Эндрю взялся за блестящую хромированную ручку и открыл стеклянную дверь с нарисованным гербом в виде причудливого переплетения бутонов, листьев и разноцветных ленточек. Тяжёлый аромат сотен цветов ударил ему в лицо.
Девушка за прилавком сама была похожа на слегка увядшую хризантему. Бледное, задумчивое личико обрамляла густая грива роскошных черных волос, слегка подпорченных химической завивкой. Девушка думала о чём-то своем и чисто автоматически разливала воду из огромного кувшина по вазам, в которых томились в ожидании покупателя свежие цветы. Даже дежурная улыбка, всегда автоматически появляющаяся на её лице при виде потенциального клиента, несколько запоздала – настолько она была погружена в собственные мысли.
Эндрю подошёл к прилавку и рассеянно погладил ладонью ярко-красные головки только сегодня распустившихся роз.
– Вам нравится? – спросила девушка.
– Да, пожалуй…
– Вам сделать букет? Из скольких цветов?
– Да… Из… Из двадцати одного, наверно…
– Столько лет вашей девушке?
– Да… Кажется, да…
«Еще один обкурившийся придурок», – кто-то четко сказал в ухо Эндрю. Он удивленно мотнул головой. Девушка молчала. Больше в магазине никого не было.
«Такой же, как мой Диего. Даже не знает, сколько лет его тёлке…»
Эндрю криво усмехнулся. Ворона в парке. Теперь вот эта стерва с завивкой.
«Иди и смотри», – отчетливо сказал на этот раз абсолютно незнакомый голос. Эндрю вздрогнул и обернулся. И тут же опять усмехнулся про себя. Сколько можно вздрагивать? Пора б уж привыкнуть.
– Иди и смотри, надо же? – негромко произнес он себе под нос.
Неожиданно апатия, охватившая его со времени первого ужасного видения, на секунду отпустила его. Ему стало любопытно. Он внимательно посмотрел на продавщицу и немного напряг воображение, представив, что его взгляд проникает в череп девушки. Глубже, еще глубже… В самые сокровенные уголки девичьей памяти, в которой, вопреки поговорке, отлично сохраняется все более-менее важное для ее хозяйки… И еще глубже… Туда, куда ей нет доступа… В те хрупкие участки, что принимают слабые, едва уловимые сигналы других людей, думающих о данном конкретном человеке… Те, что формируют чувство, которое называют интуицией…
Результат был поразительным.
Цветочный магазин исчез. Исчезли розы, хрустальные вазы и терпкий, тяжёлый аромат умирающих цветов. Перед глазами музыканта появилась обшарпанная комната мотеля. Где-то на кухне монотонно капал не до конца завёрнутый кран, полуоторванный край обоев сиротливо свисал со стены, обнажая неровную кирпичную кладку.
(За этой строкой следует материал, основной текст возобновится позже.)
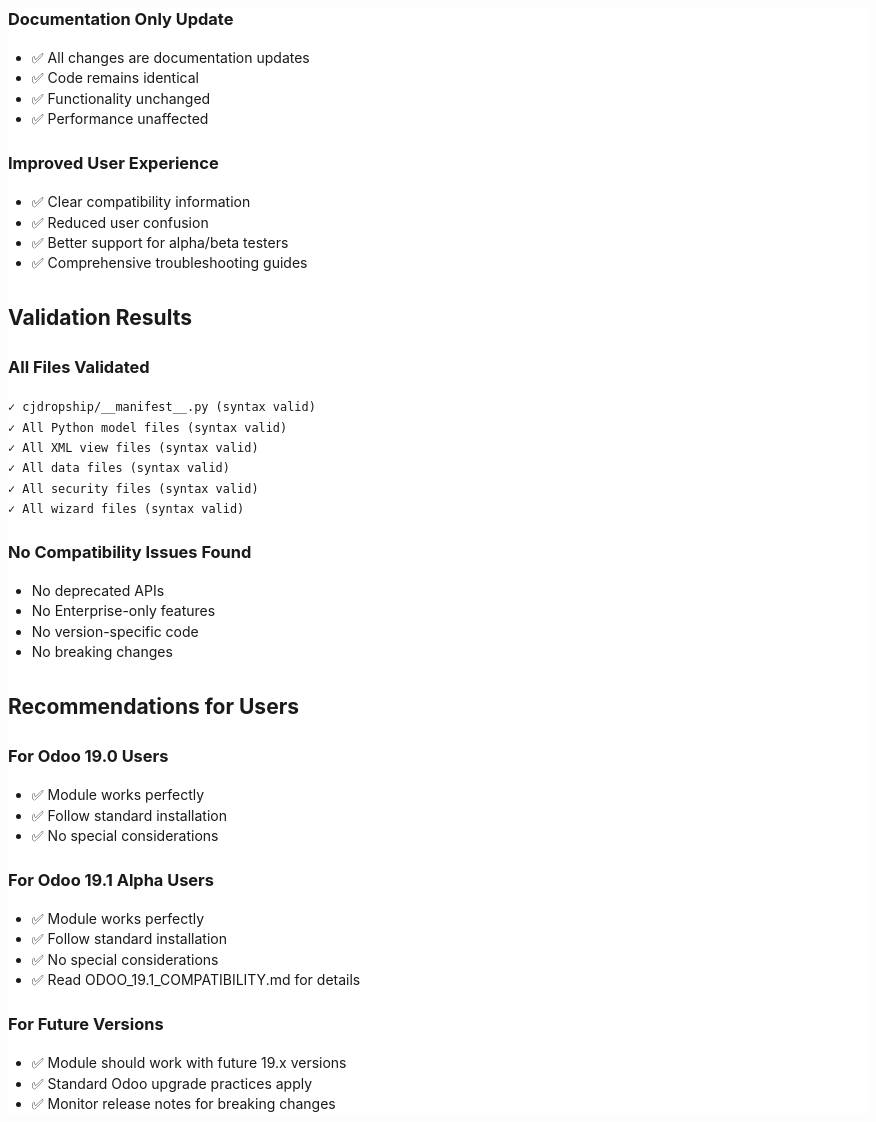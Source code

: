 ### Documentation Only Update
- ✅ All changes are documentation updates
- ✅ Code remains identical
- ✅ Functionality unchanged
- ✅ Performance unaffected

### Improved User Experience
- ✅ Clear compatibility information
- ✅ Reduced user confusion
- ✅ Better support for alpha/beta testers
- ✅ Comprehensive troubleshooting guides

## Validation Results

### All Files Validated
```
✓ cjdropship/__manifest__.py (syntax valid)
✓ All Python model files (syntax valid)
✓ All XML view files (syntax valid)
✓ All data files (syntax valid)
✓ All security files (syntax valid)
✓ All wizard files (syntax valid)
```

### No Compatibility Issues Found
- No deprecated APIs
- No Enterprise-only features
- No version-specific code
- No breaking changes

## Recommendations for Users

### For Odoo 19.0 Users
- ✅ Module works perfectly
- ✅ Follow standard installation
- ✅ No special considerations

### For Odoo 19.1 Alpha Users
- ✅ Module works perfectly
- ✅ Follow standard installation
- ✅ No special considerations
- ✅ Read ODOO_19.1_COMPATIBILITY.md for details

### For Future Versions
- ✅ Module should work with future 19.x versions
- ✅ Standard Odoo upgrade practices apply
- ✅ Monitor release notes for breaking changes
Почти всё пространство комнаты занимала огромная кровать. Большой, потный мужчина на ней хрипел и размеренно двигался в такт падающим каплям из крана на кухне.
– Диего… О, Диего, ещё… – неслось из-под мужчины.
Худенькая, короткостриженая девушка извивалась под ним и стонала так громко и протяжно, словно не занималась любовью, а голосила по украденному кошельку.
«Любовь – это серия бессмысленных возвратно-поступательных движений», – вспомнил Эндрю слова великого Кафки и снова усмехнулся.
– О, Долорес, дорогая… – прохрипел мужчина, вопреки логике думающий в этот самый момент не о своей стриженой подружке, а о продавщице цветов…
– Вам в упаковку за пять песо или за десять?
Кровать с двумя любовниками стремительно заволокло дымом, сквозь который всё явственней стали проступать букеты цветов, прозрачная витрина и вопросительная улыбка продавщицы.
«Заснул, что ли, этот идиот с замороженной мордой?»
– За десять…
Девушка шустро завернула букет в прозрачную плёнку и перевязала розовой ленточкой.
«Даже такой вот дебил, и то дарит цветы своей мартышке. А от моего Диего, кроме поцелуев и покусываний за ухо, ничего не дождёшься…»
Эндрю, не считая, бросил сдачу в карман, забрал букет и уже у дверей обернулся к продавщице.
– Диего обычно дарит цветы вашей подруге Долорес, которую трахает сейчас в сто двенадцатом номере мотеля «Лесное озеро», – равнодушно произнес он. – Вы же догадывались о чем-то таком, не правда ли?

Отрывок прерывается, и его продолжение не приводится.